→ Data excerpts
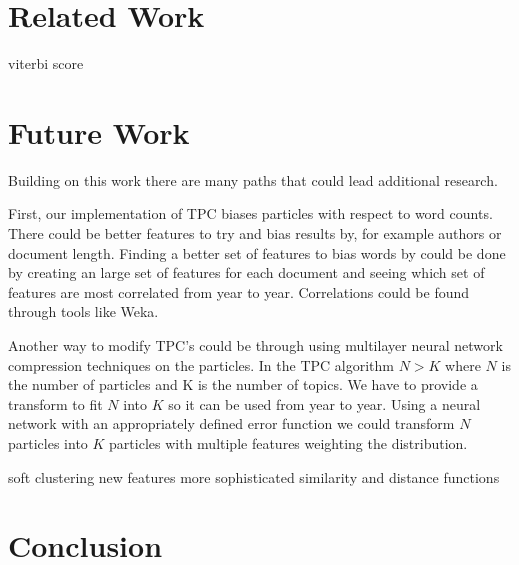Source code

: \documentclass[conference]{IEEEtran}
\begin{document}
\section{Related Work}
viterbi score
\section{Future Work}
Building on this work there are many paths that could lead additional research.

First, our implementation of TPC biases particles with respect to word counts. There could be better features to try and bias results by, for example authors or document length. Finding a better set of features to bias words by could be done by creating an large set of features for each document and seeing which set of features are most correlated from year to year. Correlations could be found through tools like Weka. 

Another way to modify TPC's could be through using multilayer neural network compression techniques on the particles. In the TPC algorithm $N>K$ where $N$ is the number of particles and K is the number of topics. We have to provide a transform to fit $N$ into $K$ so it can be used from year to year. Using a neural network with an appropriately defined error function we could transform $N$ particles into $K$ particles with multiple features weighting the distribution.


soft clustering
new features
more sophisticated similarity and distance functions

\section{Conclusion}
\end{document}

→ Problem to solve
Please, from the entries above, set down exactly the lines from the one containing "Another way to" through the one containing "soft clustering", and only those.

→ Solution for this exercise
Another way to modify TPC's could be through using multilayer neural network compression techniques on the particles. In the TPC algorithm $N>K$ where $N$ is the number of particles and K is the number of topics. We have to provide a transform to fit $N$ into $K$ so it can be used from year to year. Using a neural network with an appropriately defined error function we could transform $N$ particles into $K$ particles with multiple features weighting the distribution.


soft clustering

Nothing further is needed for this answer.